"""
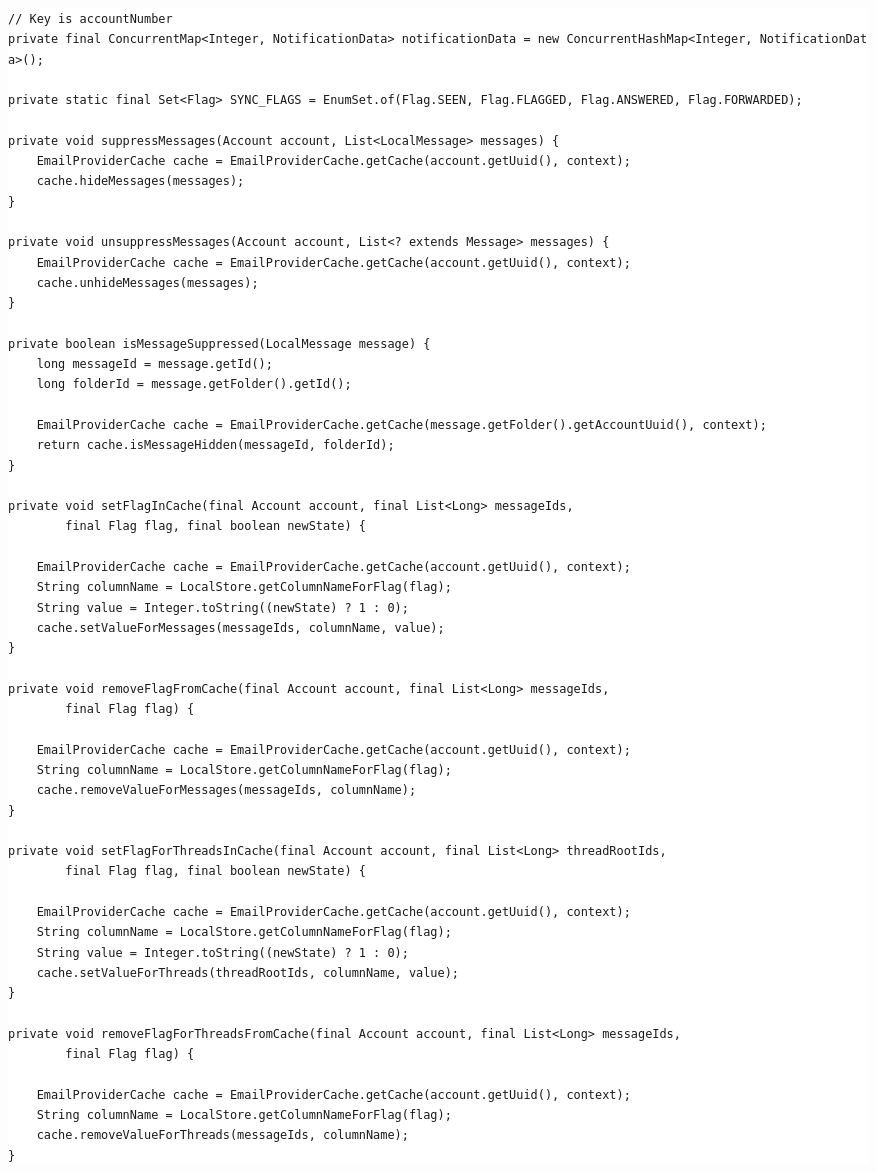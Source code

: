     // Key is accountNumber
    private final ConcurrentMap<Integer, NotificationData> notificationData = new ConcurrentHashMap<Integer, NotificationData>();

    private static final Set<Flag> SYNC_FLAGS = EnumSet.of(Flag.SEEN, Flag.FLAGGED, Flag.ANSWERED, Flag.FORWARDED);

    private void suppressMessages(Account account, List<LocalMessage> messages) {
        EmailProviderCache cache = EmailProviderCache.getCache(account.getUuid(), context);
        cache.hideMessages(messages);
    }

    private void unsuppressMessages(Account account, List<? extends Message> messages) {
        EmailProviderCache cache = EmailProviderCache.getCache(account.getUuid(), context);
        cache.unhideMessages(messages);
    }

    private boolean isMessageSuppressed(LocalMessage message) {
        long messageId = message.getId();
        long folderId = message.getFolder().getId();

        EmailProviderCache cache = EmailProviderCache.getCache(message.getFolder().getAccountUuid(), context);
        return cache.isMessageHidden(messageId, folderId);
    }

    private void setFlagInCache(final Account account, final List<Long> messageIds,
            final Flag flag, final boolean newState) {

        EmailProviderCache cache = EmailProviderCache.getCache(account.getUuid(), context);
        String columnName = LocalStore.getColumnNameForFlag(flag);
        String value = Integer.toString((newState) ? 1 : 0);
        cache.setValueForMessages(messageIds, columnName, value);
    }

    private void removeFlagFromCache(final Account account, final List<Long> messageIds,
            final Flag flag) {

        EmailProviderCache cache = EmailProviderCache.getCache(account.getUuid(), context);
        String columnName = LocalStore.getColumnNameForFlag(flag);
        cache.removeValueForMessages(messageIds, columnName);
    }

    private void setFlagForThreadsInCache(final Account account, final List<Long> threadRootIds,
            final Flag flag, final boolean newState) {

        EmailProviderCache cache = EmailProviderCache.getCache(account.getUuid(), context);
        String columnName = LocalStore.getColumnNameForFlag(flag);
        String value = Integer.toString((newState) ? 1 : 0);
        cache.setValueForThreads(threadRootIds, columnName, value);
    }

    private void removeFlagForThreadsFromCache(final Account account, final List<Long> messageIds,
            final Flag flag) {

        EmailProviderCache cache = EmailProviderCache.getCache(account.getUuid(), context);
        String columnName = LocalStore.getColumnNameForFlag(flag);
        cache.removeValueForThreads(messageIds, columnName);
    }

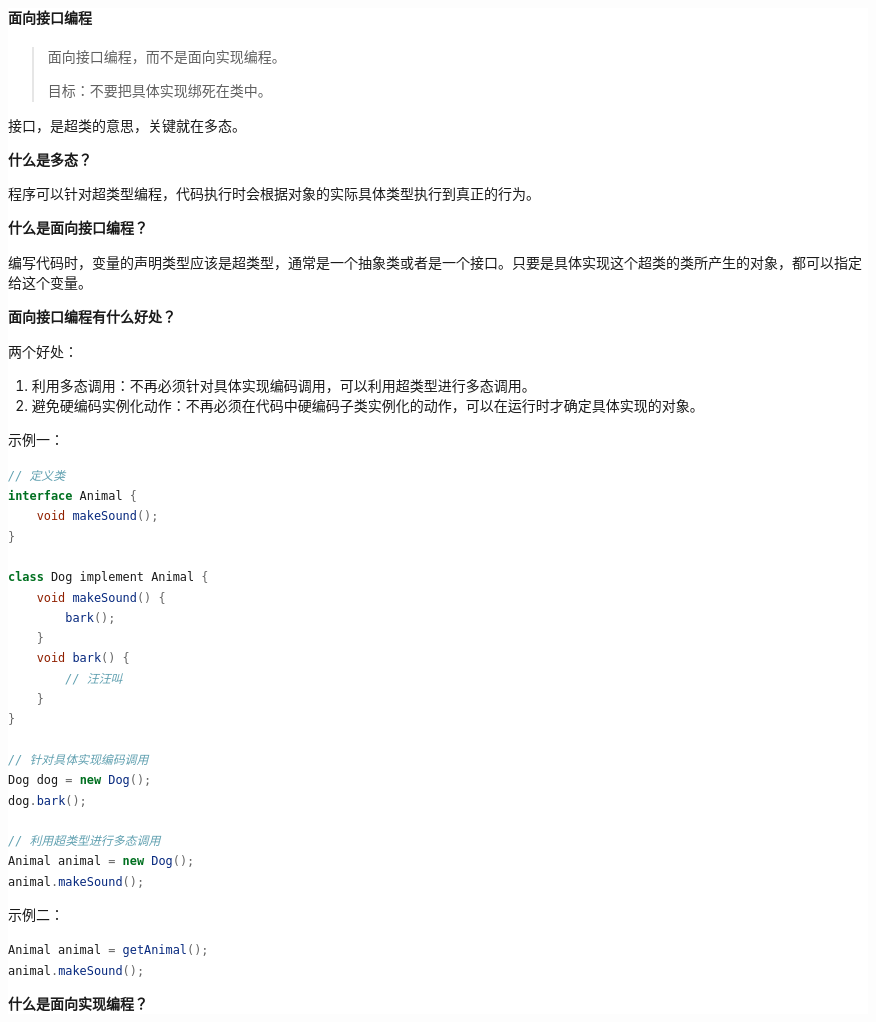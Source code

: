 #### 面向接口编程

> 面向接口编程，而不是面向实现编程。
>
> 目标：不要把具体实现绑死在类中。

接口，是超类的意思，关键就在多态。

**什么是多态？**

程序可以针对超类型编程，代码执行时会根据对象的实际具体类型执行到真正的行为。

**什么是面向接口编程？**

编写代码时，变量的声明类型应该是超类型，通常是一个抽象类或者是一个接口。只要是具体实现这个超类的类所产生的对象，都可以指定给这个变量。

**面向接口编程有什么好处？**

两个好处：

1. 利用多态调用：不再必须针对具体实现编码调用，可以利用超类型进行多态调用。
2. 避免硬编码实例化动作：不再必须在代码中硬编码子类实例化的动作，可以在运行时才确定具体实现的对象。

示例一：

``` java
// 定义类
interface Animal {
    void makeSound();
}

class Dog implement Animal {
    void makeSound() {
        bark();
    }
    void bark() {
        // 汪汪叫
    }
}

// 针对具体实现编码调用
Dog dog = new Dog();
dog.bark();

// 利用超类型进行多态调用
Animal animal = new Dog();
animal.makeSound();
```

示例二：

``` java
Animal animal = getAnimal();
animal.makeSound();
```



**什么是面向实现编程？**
"""
Problem statement: When an image appears in the data, skip it and output the rest exactly.

Result of this exercise:
Source code

:     // Key is accountNumber
    private final ConcurrentMap<Integer, NotificationData> notificationData = new ConcurrentHashMap<Integer, NotificationData>();

    private static final Set<Flag> SYNC_FLAGS = EnumSet.of(Flag.SEEN, Flag.FLAGGED, Flag.ANSWERED, Flag.FORWARDED);

    private void suppressMessages(Account account, List<LocalMessage> messages) {
        EmailProviderCache cache = EmailProviderCache.getCache(account.getUuid(), context);
        cache.hideMessages(messages);
    }

    private void unsuppressMessages(Account account, List<? extends Message> messages) {
        EmailProviderCache cache = EmailProviderCache.getCache(account.getUuid(), context);
        cache.unhideMessages(messages);
    }

    private boolean isMessageSuppressed(LocalMessage message) {
        long messageId = message.getId();
        long folderId = message.getFolder().getId();

        EmailProviderCache cache = EmailProviderCache.getCache(message.getFolder().getAccountUuid(), context);
        return cache.isMessageHidden(messageId, folderId);
    }

    private void setFlagInCache(final Account account, final List<Long> messageIds,
            final Flag flag, final boolean newState) {

        EmailProviderCache cache = EmailProviderCache.getCache(account.getUuid(), context);
        String columnName = LocalStore.getColumnNameForFlag(flag);
        String value = Integer.toString((newState) ? 1 : 0);
        cache.setValueForMessages(messageIds, columnName, value);
    }

    private void removeFlagFromCache(final Account account, final List<Long> messageIds,
            final Flag flag) {

        EmailProviderCache cache = EmailProviderCache.getCache(account.getUuid(), context);
        String columnName = LocalStore.getColumnNameForFlag(flag);
        cache.removeValueForMessages(messageIds, columnName);
    }

    private void setFlagForThreadsInCache(final Account account, final List<Long> threadRootIds,
            final Flag flag, final boolean newState) {

        EmailProviderCache cache = EmailProviderCache.getCache(account.getUuid(), context);
        String columnName = LocalStore.getColumnNameForFlag(flag);
        String value = Integer.toString((newState) ? 1 : 0);
        cache.setValueForThreads(threadRootIds, columnName, value);
    }

    private void removeFlagForThreadsFromCache(final Account account, final List<Long> messageIds,
            final Flag flag) {

        EmailProviderCache cache = EmailProviderCache.getCache(account.getUuid(), context);
        String columnName = LocalStore.getColumnNameForFlag(flag);
        cache.removeValueForThreads(messageIds, columnName);
    }

Source code

: #### 面向接口编程

> 面向接口编程，而不是面向实现编程。
>
> 目标：不要把具体实现绑死在类中。

接口，是超类的意思，关键就在多态。

**什么是多态？**

程序可以针对超类型编程，代码执行时会根据对象的实际具体类型执行到真正的行为。

**什么是面向接口编程？**

编写代码时，变量的声明类型应该是超类型，通常是一个抽象类或者是一个接口。只要是具体实现这个超类的类所产生的对象，都可以指定给这个变量。

**面向接口编程有什么好处？**

两个好处：

1. 利用多态调用：不再必须针对具体实现编码调用，可以利用超类型进行多态调用。
2. 避免硬编码实例化动作：不再必须在代码中硬编码子类实例化的动作，可以在运行时才确定具体实现的对象。

示例一：

``` java
// 定义类
interface Animal {
    void makeSound();
}

class Dog implement Animal {
    void makeSound() {
        bark();
    }
    void bark() {
        // 汪汪叫
    }
}

// 针对具体实现编码调用
Dog dog = new Dog();
dog.bark();

// 利用超类型进行多态调用
Animal animal = new Dog();
animal.makeSound();
```

示例二：

``` java
Animal animal = getAnimal();
animal.makeSound();
```



**什么是面向实现编程？**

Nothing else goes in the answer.